24 September 2014. ImmunoCellular Therapeutics Ltd., a developer of cancer therapies harnessing the immune system, is licensing technology developed in the lab of David Baltimore at California Institute of Technology in Pasadena that derives cancer-fighting cells from a person’s own blood-forming stem cells. Financial terms of the exclusive license to ImmunoCellular Therapeutics, based in Los Angeles, were not disclosed.

David Baltimore is president emeritus of Caltech and shared the 1975 Nobel Prize in Physiology or Medicine. Baltimore’s lab is conducting basic research in genomics, as well as translational research on reprogramming the human immune system with gene transfer techniques. Among the translational research are studies of adapting an individual’s hematopoietic or blood-forming stem cells to create cancer-fighting T-cells from the immune system, the focus of the license.

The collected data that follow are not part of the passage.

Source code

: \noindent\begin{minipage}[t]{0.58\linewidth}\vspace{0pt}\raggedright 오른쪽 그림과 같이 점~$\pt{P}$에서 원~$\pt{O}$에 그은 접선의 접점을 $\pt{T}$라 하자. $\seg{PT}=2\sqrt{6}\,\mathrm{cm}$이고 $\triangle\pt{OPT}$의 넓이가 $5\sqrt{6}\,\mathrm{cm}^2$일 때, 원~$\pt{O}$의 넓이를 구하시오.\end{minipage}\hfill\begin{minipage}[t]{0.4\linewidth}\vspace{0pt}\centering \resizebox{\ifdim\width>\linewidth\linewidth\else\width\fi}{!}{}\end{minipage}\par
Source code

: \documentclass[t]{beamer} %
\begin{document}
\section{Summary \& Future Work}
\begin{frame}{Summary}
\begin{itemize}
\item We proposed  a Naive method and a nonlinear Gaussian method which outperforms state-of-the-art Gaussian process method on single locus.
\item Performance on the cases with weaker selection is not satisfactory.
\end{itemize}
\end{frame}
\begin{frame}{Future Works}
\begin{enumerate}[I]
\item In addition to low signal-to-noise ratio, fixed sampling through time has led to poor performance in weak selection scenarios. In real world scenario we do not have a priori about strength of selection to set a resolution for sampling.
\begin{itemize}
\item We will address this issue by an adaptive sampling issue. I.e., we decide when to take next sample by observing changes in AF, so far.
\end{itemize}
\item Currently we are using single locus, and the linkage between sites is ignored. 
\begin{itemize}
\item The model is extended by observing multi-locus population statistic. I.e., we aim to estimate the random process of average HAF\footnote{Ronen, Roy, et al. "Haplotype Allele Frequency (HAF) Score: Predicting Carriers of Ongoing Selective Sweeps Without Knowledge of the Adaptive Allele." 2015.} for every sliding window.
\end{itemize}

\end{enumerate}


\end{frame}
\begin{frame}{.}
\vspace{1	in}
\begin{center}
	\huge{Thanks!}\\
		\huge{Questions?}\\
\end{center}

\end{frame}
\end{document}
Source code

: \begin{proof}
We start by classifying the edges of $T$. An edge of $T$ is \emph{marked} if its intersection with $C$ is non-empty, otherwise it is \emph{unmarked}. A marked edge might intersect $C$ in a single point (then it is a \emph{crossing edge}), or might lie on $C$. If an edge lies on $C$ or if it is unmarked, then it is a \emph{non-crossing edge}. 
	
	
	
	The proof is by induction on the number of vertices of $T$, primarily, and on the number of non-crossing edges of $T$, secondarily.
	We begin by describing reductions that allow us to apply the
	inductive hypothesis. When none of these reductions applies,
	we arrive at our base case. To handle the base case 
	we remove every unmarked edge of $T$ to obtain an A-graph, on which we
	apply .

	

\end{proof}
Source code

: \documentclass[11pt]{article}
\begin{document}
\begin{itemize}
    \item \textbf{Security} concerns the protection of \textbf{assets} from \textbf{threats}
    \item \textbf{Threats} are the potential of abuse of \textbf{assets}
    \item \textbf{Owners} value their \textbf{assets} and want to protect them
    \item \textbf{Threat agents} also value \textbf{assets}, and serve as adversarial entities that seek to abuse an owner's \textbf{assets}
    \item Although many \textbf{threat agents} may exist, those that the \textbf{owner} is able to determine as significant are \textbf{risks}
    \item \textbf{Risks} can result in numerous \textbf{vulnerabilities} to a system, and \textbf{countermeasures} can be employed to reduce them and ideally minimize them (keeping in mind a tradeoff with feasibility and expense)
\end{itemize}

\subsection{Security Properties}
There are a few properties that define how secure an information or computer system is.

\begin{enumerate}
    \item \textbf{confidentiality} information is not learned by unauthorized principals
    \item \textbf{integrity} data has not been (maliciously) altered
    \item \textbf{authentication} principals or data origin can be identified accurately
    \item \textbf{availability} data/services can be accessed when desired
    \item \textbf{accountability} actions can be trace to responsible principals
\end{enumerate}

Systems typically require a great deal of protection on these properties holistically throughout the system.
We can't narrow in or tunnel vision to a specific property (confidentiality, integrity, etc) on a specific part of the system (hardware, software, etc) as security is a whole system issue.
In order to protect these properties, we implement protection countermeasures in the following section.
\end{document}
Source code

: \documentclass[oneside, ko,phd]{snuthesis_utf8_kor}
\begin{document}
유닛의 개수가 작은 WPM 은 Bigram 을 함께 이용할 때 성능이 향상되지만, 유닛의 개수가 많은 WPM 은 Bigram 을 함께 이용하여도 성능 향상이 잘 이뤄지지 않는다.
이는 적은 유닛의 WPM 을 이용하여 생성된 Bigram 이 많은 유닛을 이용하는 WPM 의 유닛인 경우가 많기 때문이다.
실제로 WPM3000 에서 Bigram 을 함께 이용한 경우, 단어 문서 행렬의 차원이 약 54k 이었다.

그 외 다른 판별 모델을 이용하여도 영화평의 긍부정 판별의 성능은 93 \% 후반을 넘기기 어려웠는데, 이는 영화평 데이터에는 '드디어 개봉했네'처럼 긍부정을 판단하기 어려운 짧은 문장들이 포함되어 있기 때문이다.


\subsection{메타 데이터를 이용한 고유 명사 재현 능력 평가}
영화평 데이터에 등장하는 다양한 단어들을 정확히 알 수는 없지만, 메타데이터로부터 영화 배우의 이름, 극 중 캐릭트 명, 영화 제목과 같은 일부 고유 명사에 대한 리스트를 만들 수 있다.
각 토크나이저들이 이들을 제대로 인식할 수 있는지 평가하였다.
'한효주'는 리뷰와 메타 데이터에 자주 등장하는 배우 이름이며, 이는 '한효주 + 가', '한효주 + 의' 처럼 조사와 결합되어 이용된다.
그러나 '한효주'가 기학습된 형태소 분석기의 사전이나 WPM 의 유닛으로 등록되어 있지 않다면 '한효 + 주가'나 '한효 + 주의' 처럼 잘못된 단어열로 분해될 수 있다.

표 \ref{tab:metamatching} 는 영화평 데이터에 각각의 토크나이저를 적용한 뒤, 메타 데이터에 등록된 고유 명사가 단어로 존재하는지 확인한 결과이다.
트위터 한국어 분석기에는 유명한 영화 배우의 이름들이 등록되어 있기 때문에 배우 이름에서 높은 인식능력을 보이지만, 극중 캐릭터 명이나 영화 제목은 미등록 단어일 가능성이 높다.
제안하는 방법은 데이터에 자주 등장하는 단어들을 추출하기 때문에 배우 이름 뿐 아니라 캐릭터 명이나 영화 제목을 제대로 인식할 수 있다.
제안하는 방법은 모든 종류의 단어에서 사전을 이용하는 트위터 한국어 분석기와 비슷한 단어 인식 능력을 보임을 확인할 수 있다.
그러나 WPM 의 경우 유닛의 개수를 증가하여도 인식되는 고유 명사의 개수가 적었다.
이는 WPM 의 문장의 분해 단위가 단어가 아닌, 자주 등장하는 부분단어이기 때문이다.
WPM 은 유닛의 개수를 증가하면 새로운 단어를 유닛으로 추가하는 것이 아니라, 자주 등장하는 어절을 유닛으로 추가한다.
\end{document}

ImmunoCellular’s work up to now encompasses therapeutic vaccines for cancer addressing dendritic or antigen-presenting cells that induce a response from T-cells in the immune system. The company’s pipeline includes an experimental therapy for newly diagnosed glioblastoma multiforme, a highly malignant and deadly brain cancer, in intermediate-stage clinical trials, while a treatment for recurrent glioblastoma is in early-stage trials.  A third therapy for ovarian cancer is still in preclinical development.

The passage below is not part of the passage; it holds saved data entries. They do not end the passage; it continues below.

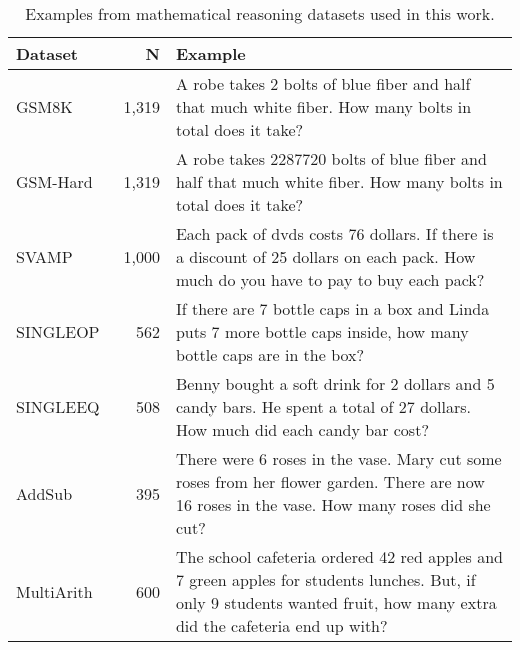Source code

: 
\begin{table}[ht!]
\centering
\caption{Examples from mathematical reasoning datasets used in this work.}
\begin{tabular}{@{}lrp{6.5cm}@{}}
\toprule
Dataset   & N     & Example                                                                                                \\ \midrule
GSM8K~\citep{cobbe2021gsm8k} &
  1,319 &
  A robe takes 2 bolts of blue fiber and half that much white fiber.  How many bolts in total does it take? \\
GSM-Hard~\citep{gao2022pal} &
  1,319 &
  A robe takes 2287720 bolts of blue fiber and half that much white fiber.  How many bolts in total does it take? \\
SVAMP~\citep{patel2021svamp}    & 1,000 & Each pack of dvds costs 76 dollars. If there is a discount of 25 dollars on each pack. How much do you have to pay to buy each pack?        \\                                
SINGLEOP~\citep{koncel2016mawps} & 562   & If there are 7 bottle caps in a box and Linda puts 7 more bottle caps inside, how many bottle caps are in the box?                          \\
SINGLEEQ~\citep{koncel2016mawps}  & 508   & Benny bought a soft drink for 2 dollars and 5 candy bars. He spent a total of 27 dollars. How much did each candy bar cost?                 \\
AddSub~\citep{hosseini2014addsub}    & 395   & There were 6 roses in the vase. Mary cut some roses from her flower garden. There are now 16 roses in the vase. How many roses did she cut? \\
MultiArith~\citep{roy2015multiarith}  &
  600 &
  The school cafeteria ordered 42 red apples and 7 green apples for students lunches. But, if only 9 students wanted fruit, how many extra did the cafeteria end up with? \\ 
\bottomrule
\end{tabular}
\label{tab:math:examples}
\end{table}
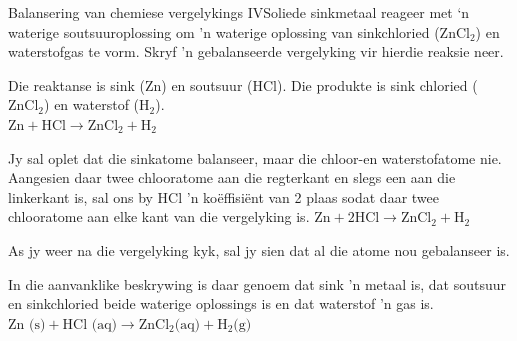       \noindent
\begin{wex}{Balansering van chemiese vergelykings IV}{Soliede sinkmetaal reageer met ‘n waterige soutsuuroplossing om 'n waterige oplossing van  sinkchloried ($\text{ZnCl}_{2}$) en waterstofgas te vorm. Skryf 'n gebalanseerde vergelyking vir hierdie reaksie neer.}{
Die reaktanse is sink ($\text{Zn}$) en soutsuur ($\text{HCl}$). Die produkte is sink chloried ($\text{ZnCl}_{2}$) en waterstof ($\text{H}_{2}$).\\


${\text{Zn} + \text{HCl} \rightarrow \text{ZnCl}_{2} + \text{H}_{2}}$


Jy sal oplet dat die sinkatome balanseer, maar die chloor-en waterstofatome nie. Aangesien daar twee chlooratome aan die regterkant en slegs een aan die linkerkant is, sal ons by HCl 'n ko\"{e}ffisiënt van 2 plaas sodat daar twee chlooratome aan elke kant van die  vergelyking is.
${\text{Zn} + 2\text{HCl} \rightarrow \text{ZnCl}_{2} + \text{H}_{2}}$


 As jy weer na die vergelyking kyk, sal jy sien dat al die atome nou gebalanseer is.


In die aanvanklike beskrywing is daar genoem dat sink 'n metaal is, dat soutsuur en sinkchloried beide waterige oplossings is  en dat waterstof 'n gas is.
$\text{Zn (s)} + \text{HCl (aq)} \rightarrow \text{ZnCl}_{2} \text{(aq)} + \text{H}_{2} \text{(g)}$
}
\end{wex}
    \noindent
\par


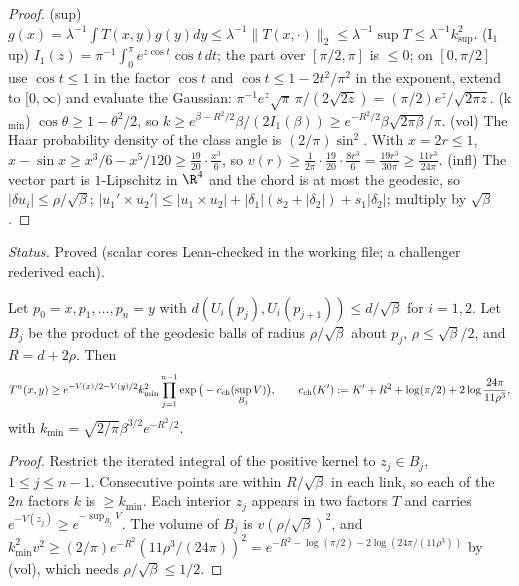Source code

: \begin{proof}
(sup) $g(x)=\lambda^{-1}\int T(x,y)g(y)dy\le\lambda^{-1}\|T(x,\cdot)\|_2\le\lambda^{-1}\sup T\le\lambda^{-1}k_{\sup}^2$.
(I$_1$ up) $I_1(z)=\pi^{-1}\int_0^\pi e^{z\cos t}\cos t\,dt$; the part over $[\pi/2,\pi]$ is $\le0$; on $[0,\pi/2]$ use
$\cos t\le1$ in the factor $\cos t$ and $\cos t\le1-2t^2/\pi^2$ in the exponent, extend to $[0,\infty)$ and evaluate the Gaussian:
$\pi^{-1}e^z\sqrt{\pi}\,\pi/(2\sqrt{2z})=(\pi/2)e^z/\sqrt{2\pi z}$.
(k$_{\min}$) $\cos\theta\ge1-\theta^2/2$, so $k\ge e^{\beta-R^2/2}\beta/(2I_1(\beta))\ge e^{-R^2/2}\beta\sqrt{2\pi\beta}/\pi$.
(vol) The Haar probability density of the class angle is $(2/\pi)\sin^2$. With $x=2r\le1$,
$x-\sin x\ge x^3/6-x^5/120\ge\frac{19}{20}\cdot\frac{x^3}6$, so $v(r)\ge\frac1{2\pi}\cdot\frac{19}{20}\cdot\frac{8r^3}6=\frac{19r^3}{30\pi}\ge\frac{11r^3}{24\pi}$.
(infl) The vector part is $1$-Lipschitz in $\R^4$ and the chord is at most the geodesic, so $|\delta u_i|\le\rho/\sqrt\beta$;
$|u_1'\times u_2'|\le|u_1\times u_2|+|\delta_1|(s_2+|\delta_2|)+s_1|\delta_2|$; multiply by $\sqrt\beta$.
\end{proof}

\noindent\emph{Status.} Proved (scalar cores Lean-checked in the working file; a challenger rederived each).

\begin{lemma}[Chain]\label{tu:L-chain}
Let $p_0=x,p_1,\dots,p_n=y$ with $d(U_i(p_j),U_i(p_{j+1}))\le d/\sqrt\beta$ for $i=1,2$. Let $B_j$ be the product of
the geodesic balls of radius $\rho/\sqrt\beta$ about $p_j$, $\rho\le\sqrt\beta/2$, and $R=d+2\rho$. Then
\[
T^n(x,y)\ge e^{-V(x)/2-V(y)/2}k_{\min}^2\prod_{j=1}^{n-1}\exp\big(-c_{\rm ch}(\sup_{B_j}V)\big),\qquad
c_{\rm ch}(K'):=K'+R^2+\log(\pi/2)+2\log\frac{24\pi}{11\rho^3},
\]
with $k_{\min}=\sqrt{2/\pi}\beta^{3/2}e^{-R^2/2}$.
\end{lemma}

\begin{proof}
Restrict the iterated integral of the positive kernel to $z_j\in B_j$, $1\le j\le n-1$. Consecutive points are within
$R/\sqrt\beta$ in each link, so each of the $2n$ factors $k$ is $\ge k_{\min}$. Each interior $z_j$ appears in two
factors $T$ and carries $e^{-V(z_j)}\ge e^{-\sup_{B_j}V}$. The volume of $B_j$ is $v(\rho/\sqrt\beta)^2$, and
$k_{\min}^2v^2\ge(2/\pi)e^{-R^2}(11\rho^3/(24\pi))^2=e^{-R^2-\log(\pi/2)-2\log(24\pi/(11\rho^3))}$ by (vol), which needs
$\rho/\sqrt\beta\le1/2$.
\end{proof}

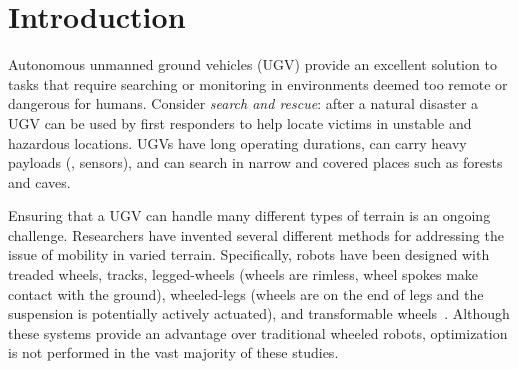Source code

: 

\section{Introduction}


Autonomous unmanned ground vehicles (UGV) provide an excellent solution to tasks that require searching or monitoring in environments deemed too remote or dangerous for humans.
%
Consider \emph{search and rescue}: after a natural disaster a UGV can be used by first responders to help locate victims in unstable and hazardous locations.
%
UGVs have long operating durations, can carry heavy payloads (\eg{}, sensors), and can search in narrow and covered places such as forests and caves.
%
%


Ensuring that a UGV can handle many different types of terrain is an ongoing challenge.
%
Researchers have invented several different methods for addressing the issue of mobility in varied terrain.
%
Specifically, robots have been designed with treaded wheels, tracks, legged-wheels (wheels are rimless, wheel spokes make contact with the ground), wheeled-legs (wheels are on the end of legs and the suspension is potentially actively actuated), and transformable wheels~\citep{Saranli.IntJrnRoboRes.RHex.2001,Quinn.IROS.Whegs.2002,Eich.SSRR.Stair-climb-SAR.2008,Haldane.ICRA.VelociRoACH.2013,Kenneally.IEEERobAutLetters.Legged-robots.2016}.
%
Although these systems provide an advantage over traditional wheeled robots, optimization is not performed in the vast majority of these studies.
%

The Baltimore lab technology is expected to complement ImmunoCellular’s current cancer therapies. A continuing challenge in some cancer immunotherapies is the short duration of their effectiveness. The technology obtained through the license adds T-cell receptors to blood-forming stem cells rather than into T-cells themselves. The result, says the company, is a longer-lasting immune response that can treat previously unresponsive solid-tumor cancers, as evidenced in research with lab animals by Caltech and others.

“Our goal,” says ImmunoCellular CEO Andrew Gengos in a company statement, “is to generate a first clinical candidate from this new discovery platform, and expand our existing dendritic cell expertise into the adjacent fields of stem cells and T-cells.” The company says it expects to develop therapies that can work as single agents or in combination with other treatments.